The ACIP has recommended Jyennos for lab workers doing research or testing to diagnose orthopoxviruses, certain people responding to orthopoxvirus-related public health investigations, and health care workers caring for infected patients or administering the ACAM2000 vaccine.
The committee, however, still continues to also recommend ACAM2000.
The ACIP also recommends Jyennos boosters every two years for those working with more virulent orthopoxviruses and at least every 10 years for less virulent viruses. The recommended booster interval for ACAM2000 is three years for less virulent viruses and at least 10 years for more virulent ones.
People who were given ACAM2000 for primary vaccination may take a booster dose of Jyennos, the committee’s guidance says.
Jyennos is administered as two shots given 28 days apart. ACAM2000 is given using a multiple-puncture technique through 15 jabs with a stainless steel bifurcated needle dipped into the reconstituted vaccine
Monkeypox is a virus that originates in wild animals like rodents and primates, and occasionally jumps to people. Most human cases have been in central and west Africa, where the disease is endemic.

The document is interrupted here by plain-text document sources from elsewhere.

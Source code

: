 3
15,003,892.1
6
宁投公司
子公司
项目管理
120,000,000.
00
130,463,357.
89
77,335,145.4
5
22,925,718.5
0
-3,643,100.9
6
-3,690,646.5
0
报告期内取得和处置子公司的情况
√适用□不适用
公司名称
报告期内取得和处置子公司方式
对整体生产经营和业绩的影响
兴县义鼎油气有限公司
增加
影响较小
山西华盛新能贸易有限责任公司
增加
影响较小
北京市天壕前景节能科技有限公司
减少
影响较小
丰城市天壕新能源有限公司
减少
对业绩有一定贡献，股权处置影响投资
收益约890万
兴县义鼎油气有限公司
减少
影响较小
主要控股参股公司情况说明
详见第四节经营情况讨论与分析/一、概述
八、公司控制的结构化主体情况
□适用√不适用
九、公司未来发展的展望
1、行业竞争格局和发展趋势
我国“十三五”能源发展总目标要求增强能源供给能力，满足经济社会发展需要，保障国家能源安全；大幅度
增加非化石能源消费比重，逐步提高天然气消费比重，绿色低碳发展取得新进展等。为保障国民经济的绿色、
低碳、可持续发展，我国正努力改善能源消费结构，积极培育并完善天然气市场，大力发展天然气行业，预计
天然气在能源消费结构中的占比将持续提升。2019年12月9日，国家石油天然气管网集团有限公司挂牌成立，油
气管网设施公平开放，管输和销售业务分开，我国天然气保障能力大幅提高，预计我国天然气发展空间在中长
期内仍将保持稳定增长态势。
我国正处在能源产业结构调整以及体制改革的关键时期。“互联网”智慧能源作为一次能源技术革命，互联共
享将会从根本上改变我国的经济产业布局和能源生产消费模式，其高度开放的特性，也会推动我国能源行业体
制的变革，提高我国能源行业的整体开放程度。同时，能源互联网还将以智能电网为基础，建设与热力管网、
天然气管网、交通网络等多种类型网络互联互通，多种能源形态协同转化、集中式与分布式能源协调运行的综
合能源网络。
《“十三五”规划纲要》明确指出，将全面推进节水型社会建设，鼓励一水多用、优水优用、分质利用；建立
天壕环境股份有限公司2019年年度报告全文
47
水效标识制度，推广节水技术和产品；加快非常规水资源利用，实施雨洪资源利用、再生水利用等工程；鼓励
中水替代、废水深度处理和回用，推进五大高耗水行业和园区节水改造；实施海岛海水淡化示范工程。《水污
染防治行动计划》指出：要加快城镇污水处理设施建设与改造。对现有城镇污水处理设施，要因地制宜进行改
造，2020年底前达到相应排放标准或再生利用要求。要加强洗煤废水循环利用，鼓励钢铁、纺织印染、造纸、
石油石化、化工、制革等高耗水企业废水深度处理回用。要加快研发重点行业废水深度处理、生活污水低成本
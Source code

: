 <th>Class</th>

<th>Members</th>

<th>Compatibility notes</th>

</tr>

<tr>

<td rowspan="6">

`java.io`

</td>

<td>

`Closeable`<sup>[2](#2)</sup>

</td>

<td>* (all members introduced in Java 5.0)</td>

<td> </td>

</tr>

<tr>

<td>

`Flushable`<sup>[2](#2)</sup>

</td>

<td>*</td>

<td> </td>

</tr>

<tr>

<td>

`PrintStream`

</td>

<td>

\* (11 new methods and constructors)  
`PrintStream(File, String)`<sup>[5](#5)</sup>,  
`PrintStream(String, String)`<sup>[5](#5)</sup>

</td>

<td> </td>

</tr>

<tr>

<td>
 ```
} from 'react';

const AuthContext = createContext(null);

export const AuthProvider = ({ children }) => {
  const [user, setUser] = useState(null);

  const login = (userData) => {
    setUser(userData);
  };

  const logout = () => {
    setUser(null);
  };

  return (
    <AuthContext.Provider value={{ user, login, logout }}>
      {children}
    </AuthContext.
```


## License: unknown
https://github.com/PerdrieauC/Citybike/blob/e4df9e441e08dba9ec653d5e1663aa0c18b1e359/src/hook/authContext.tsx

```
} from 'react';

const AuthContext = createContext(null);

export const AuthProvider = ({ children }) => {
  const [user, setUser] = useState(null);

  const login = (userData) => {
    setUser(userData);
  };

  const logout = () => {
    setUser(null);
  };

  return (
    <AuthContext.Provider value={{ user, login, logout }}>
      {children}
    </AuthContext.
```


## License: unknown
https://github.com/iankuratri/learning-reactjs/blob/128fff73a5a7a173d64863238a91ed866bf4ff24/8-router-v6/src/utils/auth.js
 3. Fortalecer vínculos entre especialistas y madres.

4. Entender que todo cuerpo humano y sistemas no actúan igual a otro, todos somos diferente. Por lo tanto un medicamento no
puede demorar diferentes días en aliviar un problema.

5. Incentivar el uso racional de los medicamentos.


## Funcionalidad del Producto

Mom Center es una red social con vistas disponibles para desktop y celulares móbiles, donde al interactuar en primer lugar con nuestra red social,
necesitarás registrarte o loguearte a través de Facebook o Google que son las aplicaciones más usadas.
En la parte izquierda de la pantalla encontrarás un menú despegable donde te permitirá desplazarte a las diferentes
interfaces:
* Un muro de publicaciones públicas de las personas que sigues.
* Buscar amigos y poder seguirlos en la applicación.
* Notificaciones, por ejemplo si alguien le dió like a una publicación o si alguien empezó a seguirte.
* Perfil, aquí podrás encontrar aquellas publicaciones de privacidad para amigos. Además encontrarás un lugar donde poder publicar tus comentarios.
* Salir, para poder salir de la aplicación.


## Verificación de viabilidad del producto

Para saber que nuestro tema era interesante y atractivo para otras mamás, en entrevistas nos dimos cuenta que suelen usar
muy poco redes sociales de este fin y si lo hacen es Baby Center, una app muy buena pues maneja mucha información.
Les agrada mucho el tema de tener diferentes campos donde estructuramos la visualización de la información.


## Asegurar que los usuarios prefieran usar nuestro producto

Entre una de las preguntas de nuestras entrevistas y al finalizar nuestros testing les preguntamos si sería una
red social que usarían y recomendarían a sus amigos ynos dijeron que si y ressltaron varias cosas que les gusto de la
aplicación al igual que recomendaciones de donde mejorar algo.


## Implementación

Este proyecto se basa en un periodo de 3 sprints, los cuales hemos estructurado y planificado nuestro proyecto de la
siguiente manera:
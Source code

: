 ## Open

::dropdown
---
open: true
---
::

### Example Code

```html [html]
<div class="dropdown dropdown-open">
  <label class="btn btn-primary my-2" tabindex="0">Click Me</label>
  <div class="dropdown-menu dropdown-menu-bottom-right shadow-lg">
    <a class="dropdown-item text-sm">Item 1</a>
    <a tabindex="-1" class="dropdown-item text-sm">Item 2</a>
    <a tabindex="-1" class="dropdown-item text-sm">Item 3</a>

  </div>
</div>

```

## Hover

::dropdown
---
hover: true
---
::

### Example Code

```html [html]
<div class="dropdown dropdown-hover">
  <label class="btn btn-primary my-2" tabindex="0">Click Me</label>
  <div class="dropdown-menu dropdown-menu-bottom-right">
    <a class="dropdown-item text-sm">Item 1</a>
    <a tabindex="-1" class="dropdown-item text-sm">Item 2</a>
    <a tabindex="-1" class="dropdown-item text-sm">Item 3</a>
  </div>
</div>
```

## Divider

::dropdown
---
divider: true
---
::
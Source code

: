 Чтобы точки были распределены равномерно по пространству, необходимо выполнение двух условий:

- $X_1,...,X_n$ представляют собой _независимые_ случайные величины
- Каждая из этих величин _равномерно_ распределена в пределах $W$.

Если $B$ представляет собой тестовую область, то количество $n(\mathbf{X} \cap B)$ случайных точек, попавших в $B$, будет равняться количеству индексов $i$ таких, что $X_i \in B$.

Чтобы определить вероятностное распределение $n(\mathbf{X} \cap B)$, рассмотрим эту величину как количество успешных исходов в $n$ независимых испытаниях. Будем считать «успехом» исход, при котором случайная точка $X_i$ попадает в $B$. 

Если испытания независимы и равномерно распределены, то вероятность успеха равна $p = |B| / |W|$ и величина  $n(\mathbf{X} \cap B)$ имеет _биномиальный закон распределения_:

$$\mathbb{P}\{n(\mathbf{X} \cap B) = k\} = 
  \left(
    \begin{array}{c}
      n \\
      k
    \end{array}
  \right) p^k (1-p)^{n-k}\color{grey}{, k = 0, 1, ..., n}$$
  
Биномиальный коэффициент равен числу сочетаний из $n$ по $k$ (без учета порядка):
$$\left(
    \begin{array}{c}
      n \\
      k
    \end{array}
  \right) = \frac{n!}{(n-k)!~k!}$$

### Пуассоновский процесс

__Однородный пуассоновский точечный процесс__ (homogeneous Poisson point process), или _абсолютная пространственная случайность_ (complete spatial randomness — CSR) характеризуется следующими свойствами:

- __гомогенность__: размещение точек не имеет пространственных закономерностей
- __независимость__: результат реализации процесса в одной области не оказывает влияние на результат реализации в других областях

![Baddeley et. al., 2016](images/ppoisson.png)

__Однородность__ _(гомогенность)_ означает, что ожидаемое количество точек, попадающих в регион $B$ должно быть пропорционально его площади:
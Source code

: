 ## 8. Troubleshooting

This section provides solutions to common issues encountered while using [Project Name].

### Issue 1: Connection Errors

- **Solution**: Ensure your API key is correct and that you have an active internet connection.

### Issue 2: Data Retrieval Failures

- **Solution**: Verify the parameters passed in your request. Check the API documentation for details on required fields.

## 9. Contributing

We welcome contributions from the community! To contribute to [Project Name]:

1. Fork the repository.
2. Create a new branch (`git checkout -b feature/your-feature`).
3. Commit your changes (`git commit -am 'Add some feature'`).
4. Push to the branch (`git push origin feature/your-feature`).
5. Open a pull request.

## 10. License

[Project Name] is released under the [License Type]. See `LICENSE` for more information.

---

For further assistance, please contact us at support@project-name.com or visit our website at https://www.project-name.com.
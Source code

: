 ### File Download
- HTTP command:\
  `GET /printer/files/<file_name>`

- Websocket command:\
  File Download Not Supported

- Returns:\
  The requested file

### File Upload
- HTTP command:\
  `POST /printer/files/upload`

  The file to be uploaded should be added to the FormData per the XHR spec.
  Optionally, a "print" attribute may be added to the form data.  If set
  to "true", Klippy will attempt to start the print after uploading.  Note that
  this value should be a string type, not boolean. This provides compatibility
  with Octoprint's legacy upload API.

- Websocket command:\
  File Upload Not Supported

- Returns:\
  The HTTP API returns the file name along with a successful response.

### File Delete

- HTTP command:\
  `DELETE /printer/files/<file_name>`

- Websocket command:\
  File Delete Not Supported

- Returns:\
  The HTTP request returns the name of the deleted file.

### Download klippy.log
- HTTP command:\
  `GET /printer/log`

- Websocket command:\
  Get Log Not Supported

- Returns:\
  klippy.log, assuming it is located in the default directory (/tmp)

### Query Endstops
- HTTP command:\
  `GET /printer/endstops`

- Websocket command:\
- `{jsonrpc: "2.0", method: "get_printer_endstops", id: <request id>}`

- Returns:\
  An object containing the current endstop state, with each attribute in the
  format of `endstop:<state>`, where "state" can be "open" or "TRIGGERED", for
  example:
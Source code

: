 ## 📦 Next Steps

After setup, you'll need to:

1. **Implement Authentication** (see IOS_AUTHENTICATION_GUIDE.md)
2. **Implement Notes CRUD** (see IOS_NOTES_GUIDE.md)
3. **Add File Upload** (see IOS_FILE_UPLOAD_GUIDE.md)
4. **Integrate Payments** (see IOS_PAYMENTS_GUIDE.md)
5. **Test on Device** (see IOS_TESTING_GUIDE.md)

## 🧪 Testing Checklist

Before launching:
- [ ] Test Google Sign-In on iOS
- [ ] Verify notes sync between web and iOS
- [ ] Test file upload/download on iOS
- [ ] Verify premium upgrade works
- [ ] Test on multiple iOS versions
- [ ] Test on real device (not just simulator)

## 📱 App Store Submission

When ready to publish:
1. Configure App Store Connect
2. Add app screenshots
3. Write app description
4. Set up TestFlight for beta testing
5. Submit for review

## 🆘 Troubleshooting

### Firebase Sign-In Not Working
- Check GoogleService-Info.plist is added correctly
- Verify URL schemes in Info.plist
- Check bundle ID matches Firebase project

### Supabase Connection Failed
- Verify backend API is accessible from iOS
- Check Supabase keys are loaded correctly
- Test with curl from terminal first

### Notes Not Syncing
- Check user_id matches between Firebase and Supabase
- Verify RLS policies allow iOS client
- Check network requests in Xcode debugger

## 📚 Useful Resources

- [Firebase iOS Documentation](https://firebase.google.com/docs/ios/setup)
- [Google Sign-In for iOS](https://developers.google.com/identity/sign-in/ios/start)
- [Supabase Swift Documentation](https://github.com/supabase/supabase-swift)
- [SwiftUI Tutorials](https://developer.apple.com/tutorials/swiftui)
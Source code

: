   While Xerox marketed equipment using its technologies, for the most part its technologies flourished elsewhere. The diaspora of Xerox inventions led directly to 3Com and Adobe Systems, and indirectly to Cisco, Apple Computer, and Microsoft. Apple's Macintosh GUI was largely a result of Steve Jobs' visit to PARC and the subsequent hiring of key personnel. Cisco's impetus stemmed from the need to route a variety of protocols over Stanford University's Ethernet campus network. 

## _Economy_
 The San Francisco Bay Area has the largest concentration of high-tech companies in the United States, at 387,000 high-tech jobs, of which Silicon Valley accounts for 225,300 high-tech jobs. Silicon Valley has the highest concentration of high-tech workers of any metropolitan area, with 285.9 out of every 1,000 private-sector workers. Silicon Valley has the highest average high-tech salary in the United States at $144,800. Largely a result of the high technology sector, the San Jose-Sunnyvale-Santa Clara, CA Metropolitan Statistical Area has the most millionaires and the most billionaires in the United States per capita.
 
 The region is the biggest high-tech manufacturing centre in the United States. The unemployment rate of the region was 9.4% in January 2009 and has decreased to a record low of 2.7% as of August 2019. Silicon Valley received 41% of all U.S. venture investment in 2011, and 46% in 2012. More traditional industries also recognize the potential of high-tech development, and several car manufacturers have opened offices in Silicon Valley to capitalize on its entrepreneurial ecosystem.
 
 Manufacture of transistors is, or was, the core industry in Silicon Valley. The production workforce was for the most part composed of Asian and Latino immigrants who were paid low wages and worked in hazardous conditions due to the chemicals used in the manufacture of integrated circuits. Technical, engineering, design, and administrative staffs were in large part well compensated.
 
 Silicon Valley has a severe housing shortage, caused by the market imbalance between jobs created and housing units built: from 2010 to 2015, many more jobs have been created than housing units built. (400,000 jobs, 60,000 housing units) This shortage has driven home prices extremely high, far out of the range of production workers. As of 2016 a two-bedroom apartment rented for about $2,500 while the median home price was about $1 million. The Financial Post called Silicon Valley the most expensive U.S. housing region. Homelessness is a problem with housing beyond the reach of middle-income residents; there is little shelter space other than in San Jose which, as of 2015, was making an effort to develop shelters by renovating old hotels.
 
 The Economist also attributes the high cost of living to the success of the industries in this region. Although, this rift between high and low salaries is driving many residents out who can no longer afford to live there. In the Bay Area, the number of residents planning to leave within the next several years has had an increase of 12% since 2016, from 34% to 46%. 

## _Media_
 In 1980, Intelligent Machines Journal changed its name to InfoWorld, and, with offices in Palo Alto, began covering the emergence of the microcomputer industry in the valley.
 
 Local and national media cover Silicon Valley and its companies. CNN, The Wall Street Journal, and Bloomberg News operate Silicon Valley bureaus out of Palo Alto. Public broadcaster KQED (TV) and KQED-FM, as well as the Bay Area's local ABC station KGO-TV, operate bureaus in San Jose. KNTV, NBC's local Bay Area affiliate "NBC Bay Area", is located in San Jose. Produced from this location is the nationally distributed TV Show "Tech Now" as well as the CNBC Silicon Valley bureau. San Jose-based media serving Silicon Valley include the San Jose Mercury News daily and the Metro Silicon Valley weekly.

Monkeypox begins with fever, headache, muscle aches and exhaustion followed by lesions, starting on the face and then spreading to other parts of the body.
The World Health Organization said Friday nearly 200 cases of monkeypox have been reported in more than 20 countries not usually known to have outbreaks of the disease. The agency described the epidemic as “containable.”
On Wednesday, CDC Director Dr. Rochelle Walensky said the agency has identified nine cases across California, Florida, Massachusetts, Utah, Virginia and Washington, with an additional presumed case in New York.